Document images with source code
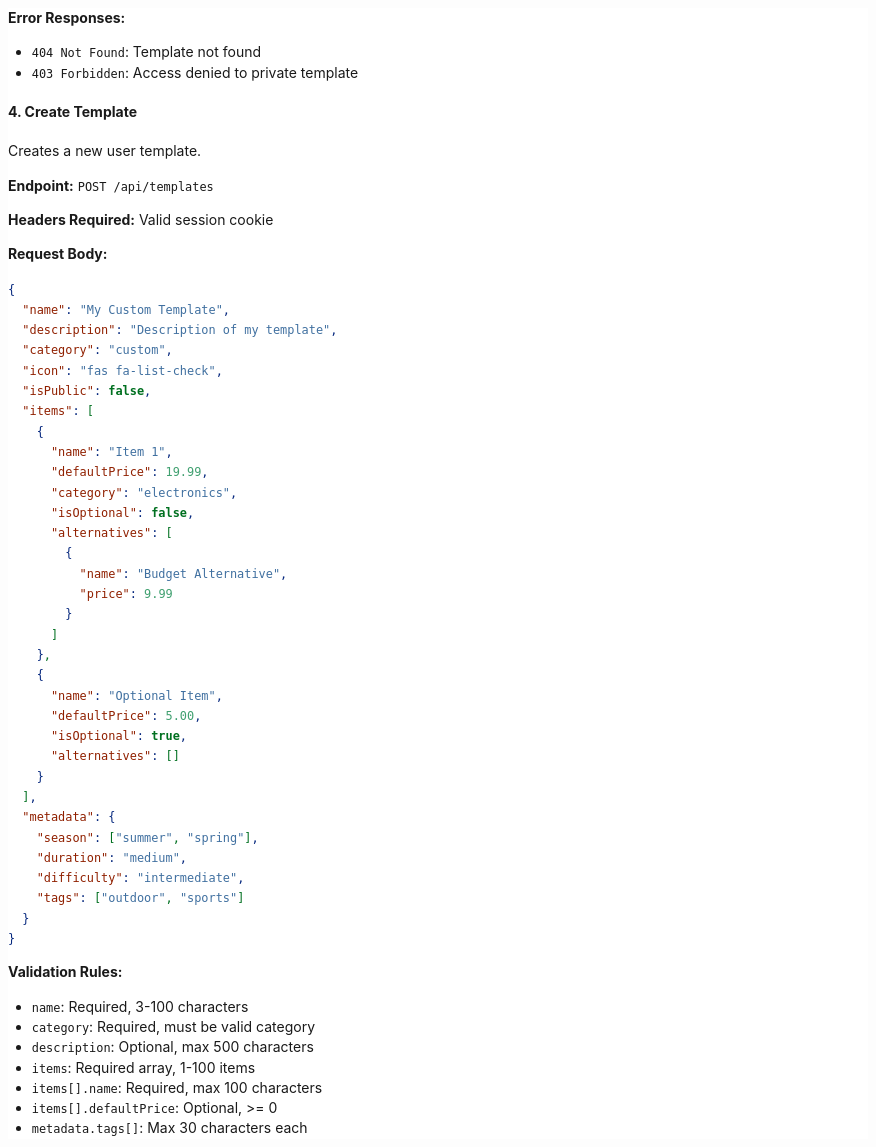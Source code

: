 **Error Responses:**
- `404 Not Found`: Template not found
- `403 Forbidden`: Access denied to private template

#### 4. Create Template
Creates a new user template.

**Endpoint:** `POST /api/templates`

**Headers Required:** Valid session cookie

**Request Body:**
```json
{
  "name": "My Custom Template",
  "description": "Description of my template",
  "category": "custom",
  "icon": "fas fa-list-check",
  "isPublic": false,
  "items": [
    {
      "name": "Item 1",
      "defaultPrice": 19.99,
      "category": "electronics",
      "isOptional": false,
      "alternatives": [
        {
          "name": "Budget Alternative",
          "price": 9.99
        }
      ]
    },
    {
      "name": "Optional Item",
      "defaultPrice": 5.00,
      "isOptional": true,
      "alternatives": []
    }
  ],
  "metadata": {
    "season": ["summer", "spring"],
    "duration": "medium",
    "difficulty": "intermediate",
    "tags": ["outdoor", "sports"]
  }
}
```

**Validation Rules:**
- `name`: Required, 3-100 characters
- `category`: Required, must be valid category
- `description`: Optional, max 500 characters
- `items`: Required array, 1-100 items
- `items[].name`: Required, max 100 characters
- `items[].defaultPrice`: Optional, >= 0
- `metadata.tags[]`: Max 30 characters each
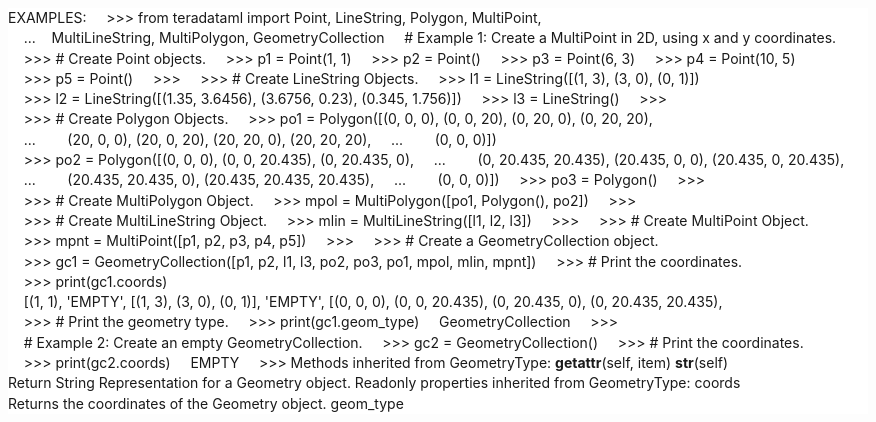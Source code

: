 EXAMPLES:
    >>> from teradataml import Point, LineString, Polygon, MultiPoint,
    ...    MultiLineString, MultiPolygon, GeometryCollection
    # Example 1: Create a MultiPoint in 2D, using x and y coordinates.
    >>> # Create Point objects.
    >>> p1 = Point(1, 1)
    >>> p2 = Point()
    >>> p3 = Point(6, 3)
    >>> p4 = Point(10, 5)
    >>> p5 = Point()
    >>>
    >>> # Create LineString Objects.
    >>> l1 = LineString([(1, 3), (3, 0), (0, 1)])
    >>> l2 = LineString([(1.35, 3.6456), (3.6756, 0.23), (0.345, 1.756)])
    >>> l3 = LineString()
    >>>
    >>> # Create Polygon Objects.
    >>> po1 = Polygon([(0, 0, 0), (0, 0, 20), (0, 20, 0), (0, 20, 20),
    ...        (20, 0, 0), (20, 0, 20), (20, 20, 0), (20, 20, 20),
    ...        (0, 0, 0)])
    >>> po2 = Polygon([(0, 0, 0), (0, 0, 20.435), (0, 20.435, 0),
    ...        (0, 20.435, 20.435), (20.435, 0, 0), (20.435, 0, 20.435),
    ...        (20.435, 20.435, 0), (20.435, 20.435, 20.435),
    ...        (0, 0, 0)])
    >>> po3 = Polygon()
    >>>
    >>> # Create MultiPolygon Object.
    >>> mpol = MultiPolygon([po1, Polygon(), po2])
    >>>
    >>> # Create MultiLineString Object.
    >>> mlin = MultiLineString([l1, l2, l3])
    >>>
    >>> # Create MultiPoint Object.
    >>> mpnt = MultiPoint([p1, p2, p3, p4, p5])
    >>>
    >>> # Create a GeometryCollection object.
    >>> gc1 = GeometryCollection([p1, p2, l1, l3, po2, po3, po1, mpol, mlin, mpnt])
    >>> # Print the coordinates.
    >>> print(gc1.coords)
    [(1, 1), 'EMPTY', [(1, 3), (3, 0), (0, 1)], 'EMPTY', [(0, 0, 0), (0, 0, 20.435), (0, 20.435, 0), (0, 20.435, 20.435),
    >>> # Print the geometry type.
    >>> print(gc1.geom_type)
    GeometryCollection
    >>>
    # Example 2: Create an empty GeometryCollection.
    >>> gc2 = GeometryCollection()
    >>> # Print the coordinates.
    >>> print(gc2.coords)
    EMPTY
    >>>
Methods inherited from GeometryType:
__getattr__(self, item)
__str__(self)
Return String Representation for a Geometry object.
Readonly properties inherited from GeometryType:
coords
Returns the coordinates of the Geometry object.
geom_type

**Task details**: Images are to be left out when the records above are written out again exactly.

**Response area**:
Source code

: **Error Responses:**
- `404 Not Found`: Template not found
- `403 Forbidden`: Access denied to private template

#### 4. Create Template
Creates a new user template.

**Endpoint:** `POST /api/templates`

**Headers Required:** Valid session cookie

**Request Body:**
```json
{
  "name": "My Custom Template",
  "description": "Description of my template",
  "category": "custom",
  "icon": "fas fa-list-check",
  "isPublic": false,
  "items": [
    {
      "name": "Item 1",
      "defaultPrice": 19.99,
      "category": "electronics",
      "isOptional": false,
      "alternatives": [
        {
          "name": "Budget Alternative",
          "price": 9.99
        }
      ]
    },
    {
      "name": "Optional Item",
      "defaultPrice": 5.00,
      "isOptional": true,
      "alternatives": []
    }
  ],
  "metadata": {
    "season": ["summer", "spring"],
    "duration": "medium",
    "difficulty": "intermediate",
    "tags": ["outdoor", "sports"]
  }
}
```

**Validation Rules:**
- `name`: Required, 3-100 characters
- `category`: Required, must be valid category
- `description`: Optional, max 500 characters
- `items`: Required array, 1-100 items
- `items[].name`: Required, max 100 characters
- `items[].defaultPrice`: Optional, >= 0
- `metadata.tags[]`: Max 30 characters each
Source code

: EXAMPLES:
    >>> from teradataml import Point, LineString, Polygon, MultiPoint,
    ...    MultiLineString, MultiPolygon, GeometryCollection
    # Example 1: Create a MultiPoint in 2D, using x and y coordinates.
    >>> # Create Point objects.
    >>> p1 = Point(1, 1)
    >>> p2 = Point()
    >>> p3 = Point(6, 3)
    >>> p4 = Point(10, 5)
    >>> p5 = Point()
    >>>
    >>> # Create LineString Objects.
    >>> l1 = LineString([(1, 3), (3, 0), (0, 1)])
    >>> l2 = LineString([(1.35, 3.6456), (3.6756, 0.23), (0.345, 1.756)])
    >>> l3 = LineString()
    >>>
    >>> # Create Polygon Objects.
    >>> po1 = Polygon([(0, 0, 0), (0, 0, 20), (0, 20, 0), (0, 20, 20),
    ...        (20, 0, 0), (20, 0, 20), (20, 20, 0), (20, 20, 20),
    ...        (0, 0, 0)])
    >>> po2 = Polygon([(0, 0, 0), (0, 0, 20.435), (0, 20.435, 0),
    ...        (0, 20.435, 20.435), (20.435, 0, 0), (20.435, 0, 20.435),
    ...        (20.435, 20.435, 0), (20.435, 20.435, 20.435),
    ...        (0, 0, 0)])
    >>> po3 = Polygon()
    >>>
    >>> # Create MultiPolygon Object.
    >>> mpol = MultiPolygon([po1, Polygon(), po2])
    >>>
    >>> # Create MultiLineString Object.
    >>> mlin = MultiLineString([l1, l2, l3])
    >>>
    >>> # Create MultiPoint Object.
    >>> mpnt = MultiPoint([p1, p2, p3, p4, p5])
    >>>
    >>> # Create a GeometryCollection object.
    >>> gc1 = GeometryCollection([p1, p2, l1, l3, po2, po3, po1, mpol, mlin, mpnt])
    >>> # Print the coordinates.
    >>> print(gc1.coords)
    [(1, 1), 'EMPTY', [(1, 3), (3, 0), (0, 1)], 'EMPTY', [(0, 0, 0), (0, 0, 20.435), (0, 20.435, 0), (0, 20.435, 20.435),
    >>> # Print the geometry type.
    >>> print(gc1.geom_type)
    GeometryCollection
    >>>
    # Example 2: Create an empty GeometryCollection.
    >>> gc2 = GeometryCollection()
    >>> # Print the coordinates.
    >>> print(gc2.coords)
    EMPTY
    >>>
Methods inherited from GeometryType:
__getattr__(self, item)
__str__(self)
Return String Representation for a Geometry object.
Readonly properties inherited from GeometryType:
coords
Returns the coordinates of the Geometry object.
geom_type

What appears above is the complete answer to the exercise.